----- Records for the task -----

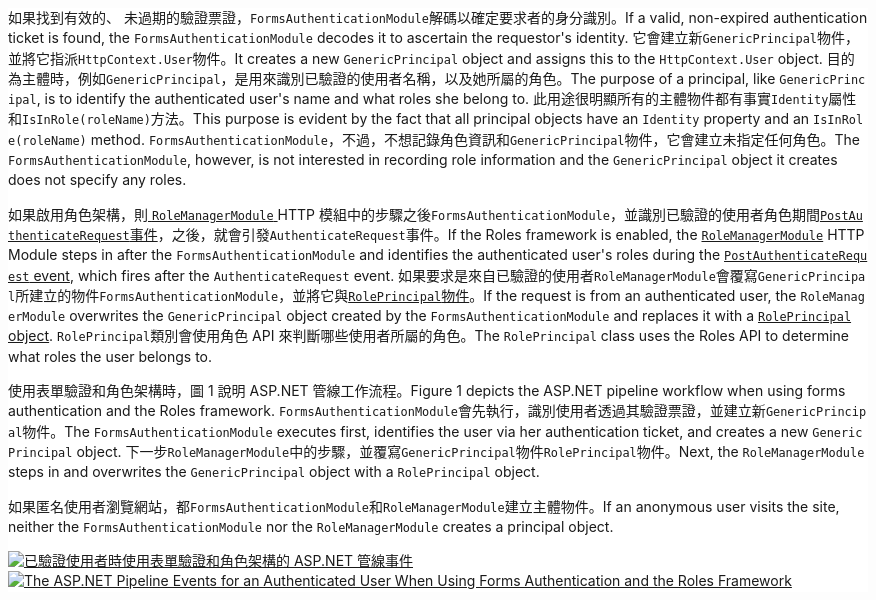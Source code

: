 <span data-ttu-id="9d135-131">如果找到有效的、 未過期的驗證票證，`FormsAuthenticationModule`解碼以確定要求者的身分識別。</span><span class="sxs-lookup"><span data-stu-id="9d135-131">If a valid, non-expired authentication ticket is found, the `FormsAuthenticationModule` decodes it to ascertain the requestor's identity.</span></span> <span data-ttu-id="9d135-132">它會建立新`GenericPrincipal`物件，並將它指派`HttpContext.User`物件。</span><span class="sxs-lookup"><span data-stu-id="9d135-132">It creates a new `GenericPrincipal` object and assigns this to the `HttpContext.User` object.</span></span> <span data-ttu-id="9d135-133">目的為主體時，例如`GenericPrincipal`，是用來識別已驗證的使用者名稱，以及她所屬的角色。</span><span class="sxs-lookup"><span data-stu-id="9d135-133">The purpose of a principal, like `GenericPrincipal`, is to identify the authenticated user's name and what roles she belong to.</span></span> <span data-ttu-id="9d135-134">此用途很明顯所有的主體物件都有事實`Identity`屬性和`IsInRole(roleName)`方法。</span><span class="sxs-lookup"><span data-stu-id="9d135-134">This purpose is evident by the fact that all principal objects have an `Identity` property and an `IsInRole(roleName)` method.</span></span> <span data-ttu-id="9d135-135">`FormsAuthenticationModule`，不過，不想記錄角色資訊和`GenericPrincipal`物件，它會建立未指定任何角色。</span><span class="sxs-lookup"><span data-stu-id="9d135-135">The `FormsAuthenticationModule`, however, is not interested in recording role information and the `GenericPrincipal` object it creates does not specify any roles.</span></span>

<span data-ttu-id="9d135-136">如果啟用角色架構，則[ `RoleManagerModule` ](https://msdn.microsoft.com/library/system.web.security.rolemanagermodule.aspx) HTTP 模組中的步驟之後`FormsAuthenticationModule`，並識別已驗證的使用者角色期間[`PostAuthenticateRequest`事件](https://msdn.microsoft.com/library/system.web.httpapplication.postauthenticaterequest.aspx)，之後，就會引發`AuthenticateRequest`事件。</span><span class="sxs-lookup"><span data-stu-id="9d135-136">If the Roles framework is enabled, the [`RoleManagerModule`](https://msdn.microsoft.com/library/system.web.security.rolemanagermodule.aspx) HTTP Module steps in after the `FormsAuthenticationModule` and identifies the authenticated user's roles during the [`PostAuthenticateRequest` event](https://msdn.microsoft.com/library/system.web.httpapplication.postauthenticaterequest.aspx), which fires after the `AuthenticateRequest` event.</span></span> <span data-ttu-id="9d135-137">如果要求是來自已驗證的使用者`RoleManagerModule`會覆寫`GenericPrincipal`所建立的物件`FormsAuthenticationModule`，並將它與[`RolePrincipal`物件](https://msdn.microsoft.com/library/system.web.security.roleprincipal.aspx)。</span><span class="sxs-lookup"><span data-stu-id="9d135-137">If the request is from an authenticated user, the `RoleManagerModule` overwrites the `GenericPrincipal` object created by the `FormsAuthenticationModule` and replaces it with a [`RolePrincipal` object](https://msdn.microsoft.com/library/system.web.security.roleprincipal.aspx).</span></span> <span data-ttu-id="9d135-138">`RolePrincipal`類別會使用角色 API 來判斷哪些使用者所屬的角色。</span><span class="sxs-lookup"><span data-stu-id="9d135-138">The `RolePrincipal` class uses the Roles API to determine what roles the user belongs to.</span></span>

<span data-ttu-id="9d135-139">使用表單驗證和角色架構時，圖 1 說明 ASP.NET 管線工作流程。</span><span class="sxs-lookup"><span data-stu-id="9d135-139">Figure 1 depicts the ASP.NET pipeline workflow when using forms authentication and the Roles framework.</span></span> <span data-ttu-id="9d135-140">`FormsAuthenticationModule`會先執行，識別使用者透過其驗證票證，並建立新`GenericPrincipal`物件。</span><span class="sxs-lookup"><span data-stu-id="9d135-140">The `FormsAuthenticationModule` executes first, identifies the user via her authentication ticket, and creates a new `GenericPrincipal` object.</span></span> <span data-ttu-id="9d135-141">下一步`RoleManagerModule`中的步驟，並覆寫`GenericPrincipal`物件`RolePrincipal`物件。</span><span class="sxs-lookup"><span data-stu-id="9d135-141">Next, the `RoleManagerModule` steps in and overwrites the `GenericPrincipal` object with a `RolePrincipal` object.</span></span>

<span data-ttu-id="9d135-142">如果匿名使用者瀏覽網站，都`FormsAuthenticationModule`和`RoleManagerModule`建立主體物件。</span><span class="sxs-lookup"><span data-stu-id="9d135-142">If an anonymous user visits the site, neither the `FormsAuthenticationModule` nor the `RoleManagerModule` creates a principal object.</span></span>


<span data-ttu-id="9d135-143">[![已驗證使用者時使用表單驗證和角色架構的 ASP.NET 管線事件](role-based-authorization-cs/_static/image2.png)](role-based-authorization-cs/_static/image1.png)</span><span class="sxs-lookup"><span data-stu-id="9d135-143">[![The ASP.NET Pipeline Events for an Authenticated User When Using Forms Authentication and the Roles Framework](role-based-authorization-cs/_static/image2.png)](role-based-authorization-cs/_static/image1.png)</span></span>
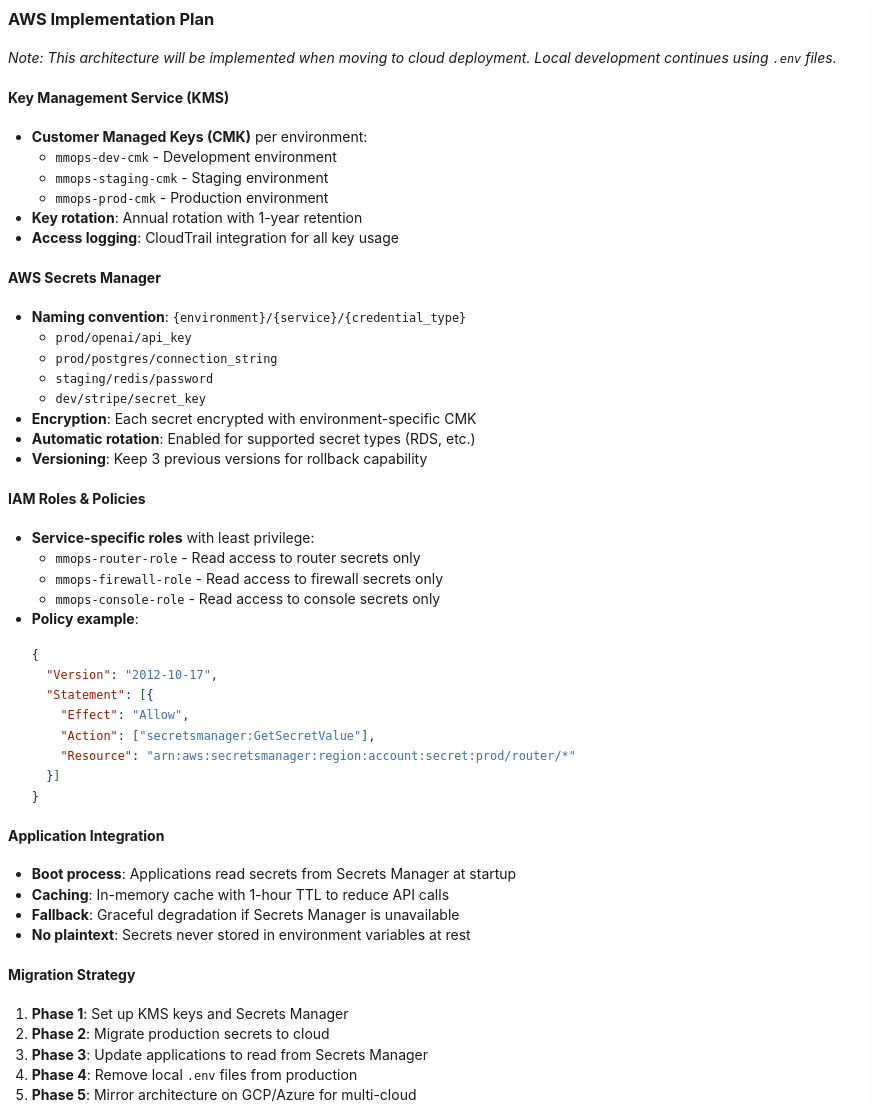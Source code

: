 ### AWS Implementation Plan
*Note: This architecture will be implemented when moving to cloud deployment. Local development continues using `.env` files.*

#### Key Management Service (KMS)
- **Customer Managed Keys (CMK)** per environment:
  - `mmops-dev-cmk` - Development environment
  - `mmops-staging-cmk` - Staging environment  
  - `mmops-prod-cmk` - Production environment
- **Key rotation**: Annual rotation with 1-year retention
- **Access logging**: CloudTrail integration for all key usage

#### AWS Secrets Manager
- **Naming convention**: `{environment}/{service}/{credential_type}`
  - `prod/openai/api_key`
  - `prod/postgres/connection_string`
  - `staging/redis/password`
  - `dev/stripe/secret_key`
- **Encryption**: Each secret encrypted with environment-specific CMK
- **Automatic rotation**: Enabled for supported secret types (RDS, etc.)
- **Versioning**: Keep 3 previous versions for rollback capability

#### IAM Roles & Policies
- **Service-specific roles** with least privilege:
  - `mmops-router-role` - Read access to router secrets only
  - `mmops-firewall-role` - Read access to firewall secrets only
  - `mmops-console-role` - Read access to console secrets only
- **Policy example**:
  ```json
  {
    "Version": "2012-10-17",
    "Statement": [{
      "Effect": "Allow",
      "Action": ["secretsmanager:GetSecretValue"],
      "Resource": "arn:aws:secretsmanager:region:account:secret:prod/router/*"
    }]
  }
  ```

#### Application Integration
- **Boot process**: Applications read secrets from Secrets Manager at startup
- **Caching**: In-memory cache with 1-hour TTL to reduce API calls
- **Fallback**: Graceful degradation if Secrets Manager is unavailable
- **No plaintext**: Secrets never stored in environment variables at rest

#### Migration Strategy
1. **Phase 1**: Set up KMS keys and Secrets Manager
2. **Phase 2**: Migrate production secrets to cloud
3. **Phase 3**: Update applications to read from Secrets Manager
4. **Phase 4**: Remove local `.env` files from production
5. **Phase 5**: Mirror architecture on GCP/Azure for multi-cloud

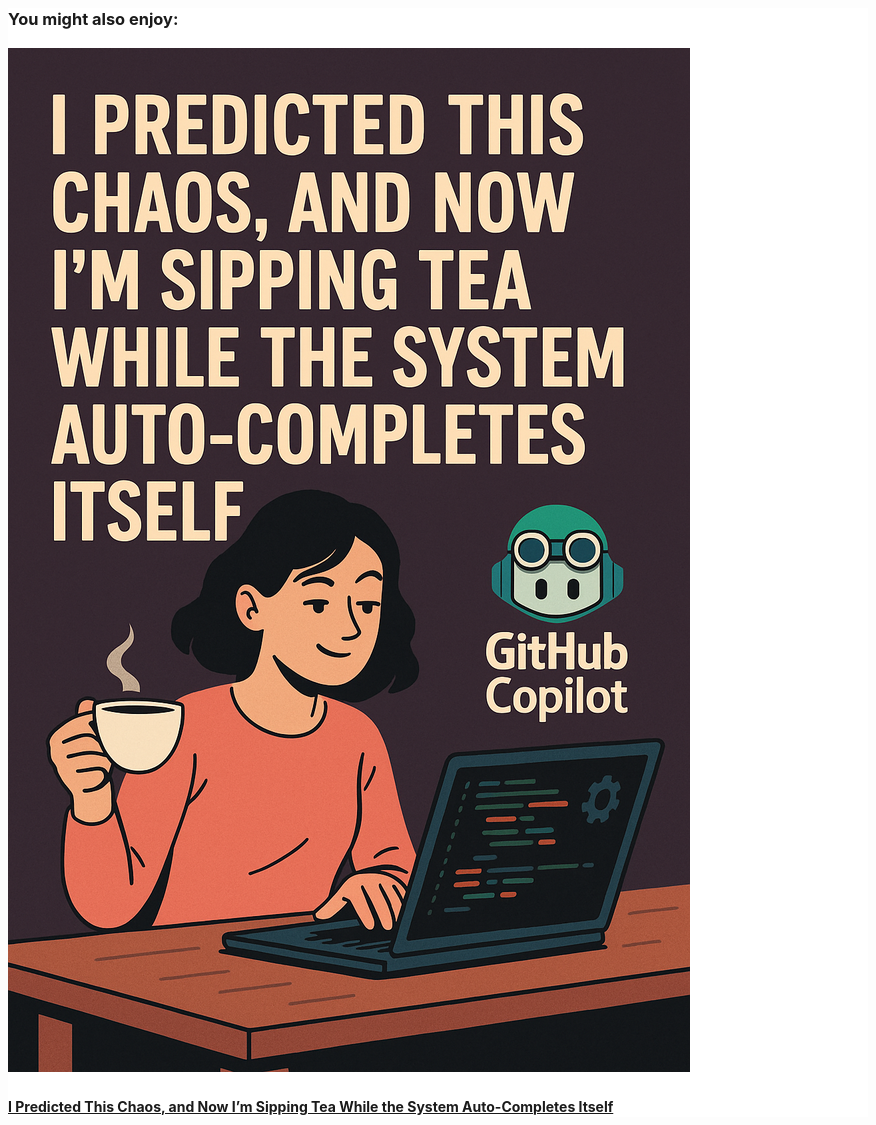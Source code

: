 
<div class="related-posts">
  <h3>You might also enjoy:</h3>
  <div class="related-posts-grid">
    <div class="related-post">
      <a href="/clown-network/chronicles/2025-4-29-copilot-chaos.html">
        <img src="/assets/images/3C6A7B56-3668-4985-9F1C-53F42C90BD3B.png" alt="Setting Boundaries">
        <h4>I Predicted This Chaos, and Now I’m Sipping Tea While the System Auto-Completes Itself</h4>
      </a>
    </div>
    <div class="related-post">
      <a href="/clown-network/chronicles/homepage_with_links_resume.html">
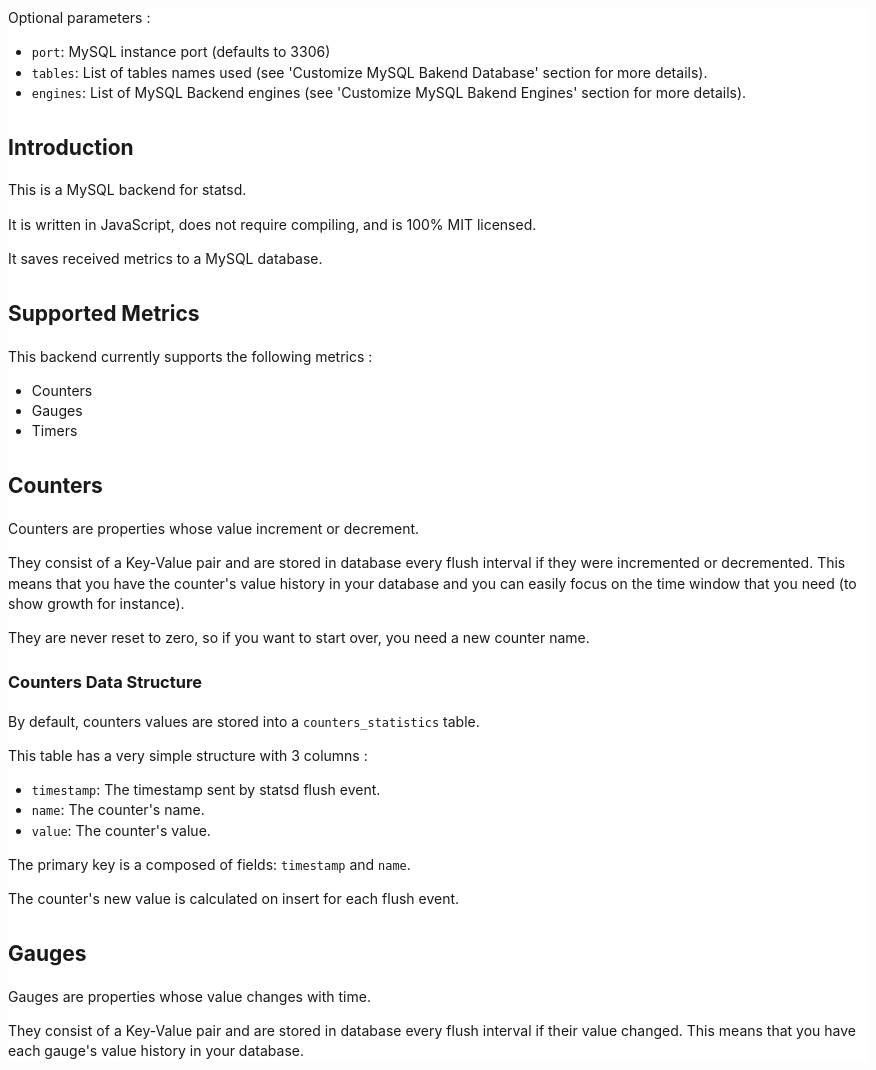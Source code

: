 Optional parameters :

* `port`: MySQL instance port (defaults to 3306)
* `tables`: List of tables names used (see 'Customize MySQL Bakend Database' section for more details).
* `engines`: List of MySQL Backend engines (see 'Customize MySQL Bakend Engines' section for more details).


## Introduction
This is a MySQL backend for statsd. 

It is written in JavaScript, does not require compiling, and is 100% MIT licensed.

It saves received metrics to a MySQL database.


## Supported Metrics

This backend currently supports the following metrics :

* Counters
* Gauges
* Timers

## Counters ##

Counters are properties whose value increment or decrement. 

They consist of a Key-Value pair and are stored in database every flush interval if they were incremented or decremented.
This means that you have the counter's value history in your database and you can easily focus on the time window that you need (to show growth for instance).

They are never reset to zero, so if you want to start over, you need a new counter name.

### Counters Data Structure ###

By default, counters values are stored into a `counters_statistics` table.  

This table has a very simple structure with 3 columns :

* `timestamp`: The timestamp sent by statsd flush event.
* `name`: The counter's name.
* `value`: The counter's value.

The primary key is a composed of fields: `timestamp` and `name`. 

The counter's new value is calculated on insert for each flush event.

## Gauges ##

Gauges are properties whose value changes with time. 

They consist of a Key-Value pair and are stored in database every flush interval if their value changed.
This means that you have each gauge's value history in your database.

-----

**Task instructions**: The task calls for all lines in the entries that hold "Gauges".

**Response**:
* Gauges
## Gauges ##
Gauges are properties whose value changes with time. 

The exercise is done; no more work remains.